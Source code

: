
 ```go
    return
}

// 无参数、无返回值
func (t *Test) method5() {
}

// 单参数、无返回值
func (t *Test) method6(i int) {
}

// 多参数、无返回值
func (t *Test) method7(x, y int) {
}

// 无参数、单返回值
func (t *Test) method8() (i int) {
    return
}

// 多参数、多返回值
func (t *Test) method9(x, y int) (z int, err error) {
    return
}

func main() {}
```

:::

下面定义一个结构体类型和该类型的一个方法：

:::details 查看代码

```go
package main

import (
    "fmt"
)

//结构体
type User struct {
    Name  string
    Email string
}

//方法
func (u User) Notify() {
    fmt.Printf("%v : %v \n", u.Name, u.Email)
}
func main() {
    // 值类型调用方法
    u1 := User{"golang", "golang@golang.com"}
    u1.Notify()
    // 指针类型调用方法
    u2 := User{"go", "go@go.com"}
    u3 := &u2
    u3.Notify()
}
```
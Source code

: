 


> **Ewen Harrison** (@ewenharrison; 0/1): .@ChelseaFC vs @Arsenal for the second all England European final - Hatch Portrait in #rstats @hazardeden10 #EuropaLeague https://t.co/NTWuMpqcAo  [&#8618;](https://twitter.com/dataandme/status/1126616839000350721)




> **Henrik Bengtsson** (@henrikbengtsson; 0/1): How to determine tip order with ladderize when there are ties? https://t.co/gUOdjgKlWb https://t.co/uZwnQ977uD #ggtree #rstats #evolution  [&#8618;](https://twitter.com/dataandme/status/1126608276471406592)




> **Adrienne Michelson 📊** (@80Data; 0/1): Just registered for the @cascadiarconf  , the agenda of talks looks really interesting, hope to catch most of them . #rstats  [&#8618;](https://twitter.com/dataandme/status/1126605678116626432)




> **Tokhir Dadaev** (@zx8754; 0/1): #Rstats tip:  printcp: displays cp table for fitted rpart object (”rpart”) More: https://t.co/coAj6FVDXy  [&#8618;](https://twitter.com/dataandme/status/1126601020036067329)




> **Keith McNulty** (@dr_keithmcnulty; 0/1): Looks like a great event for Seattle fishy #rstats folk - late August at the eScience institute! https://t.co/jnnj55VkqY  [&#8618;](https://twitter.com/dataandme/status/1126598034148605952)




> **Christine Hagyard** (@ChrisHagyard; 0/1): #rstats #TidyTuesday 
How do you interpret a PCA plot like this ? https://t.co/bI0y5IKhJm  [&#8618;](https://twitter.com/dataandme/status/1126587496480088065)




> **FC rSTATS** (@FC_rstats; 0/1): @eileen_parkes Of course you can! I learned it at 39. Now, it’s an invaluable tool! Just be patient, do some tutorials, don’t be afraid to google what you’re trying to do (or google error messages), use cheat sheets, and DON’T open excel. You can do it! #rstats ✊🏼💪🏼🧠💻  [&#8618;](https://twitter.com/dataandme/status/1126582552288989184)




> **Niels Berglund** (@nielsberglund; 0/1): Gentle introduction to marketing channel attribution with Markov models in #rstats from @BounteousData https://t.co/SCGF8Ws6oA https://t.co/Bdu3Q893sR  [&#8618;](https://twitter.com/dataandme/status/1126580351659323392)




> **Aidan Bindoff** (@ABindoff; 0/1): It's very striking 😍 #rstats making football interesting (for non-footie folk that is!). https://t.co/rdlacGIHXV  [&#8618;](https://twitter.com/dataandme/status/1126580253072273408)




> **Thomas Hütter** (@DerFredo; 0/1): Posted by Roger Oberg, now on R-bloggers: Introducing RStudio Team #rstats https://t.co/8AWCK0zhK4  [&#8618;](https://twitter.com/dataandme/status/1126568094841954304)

▸ **What needs to be done**: Only the lines from the beginning of the material above through the line with "Michelson 📊** (@80Data;" are wanted; extract them exactly.

▸ **Task result**:
Source code

:
 ```go
    return
}

// 无参数、无返回值
func (t *Test) method5() {
}

// 单参数、无返回值
func (t *Test) method6(i int) {
}

// 多参数、无返回值
func (t *Test) method7(x, y int) {
}

// 无参数、单返回值
func (t *Test) method8() (i int) {
    return
}

// 多参数、多返回值
func (t *Test) method9(x, y int) (z int, err error) {
    return
}

func main() {}
```

:::

下面定义一个结构体类型和该类型的一个方法：

:::details 查看代码

```go
package main

import (
    "fmt"
)

//结构体
type User struct {
    Name  string
    Email string
}

//方法
func (u User) Notify() {
    fmt.Printf("%v : %v \n", u.Name, u.Email)
}
func main() {
    // 值类型调用方法
    u1 := User{"golang", "golang@golang.com"}
    u1.Notify()
    // 指针类型调用方法
    u2 := User{"go", "go@go.com"}
    u3 := &u2
    u3.Notify()
}
```
Source code

: 


> **Ewen Harrison** (@ewenharrison; 0/1): .@ChelseaFC vs @Arsenal for the second all England European final - Hatch Portrait in #rstats @hazardeden10 #EuropaLeague https://t.co/NTWuMpqcAo  [&#8618;](https://twitter.com/dataandme/status/1126616839000350721)




> **Henrik Bengtsson** (@henrikbengtsson; 0/1): How to determine tip order with ladderize when there are ties? https://t.co/gUOdjgKlWb https://t.co/uZwnQ977uD #ggtree #rstats #evolution  [&#8618;](https://twitter.com/dataandme/status/1126608276471406592)




> **Adrienne Michelson 📊** (@80Data; 0/1): Just registered for the @cascadiarconf  , the agenda of talks looks really interesting, hope to catch most of them . #rstats  [&#8618;](https://twitter.com/dataandme/status/1126605678116626432)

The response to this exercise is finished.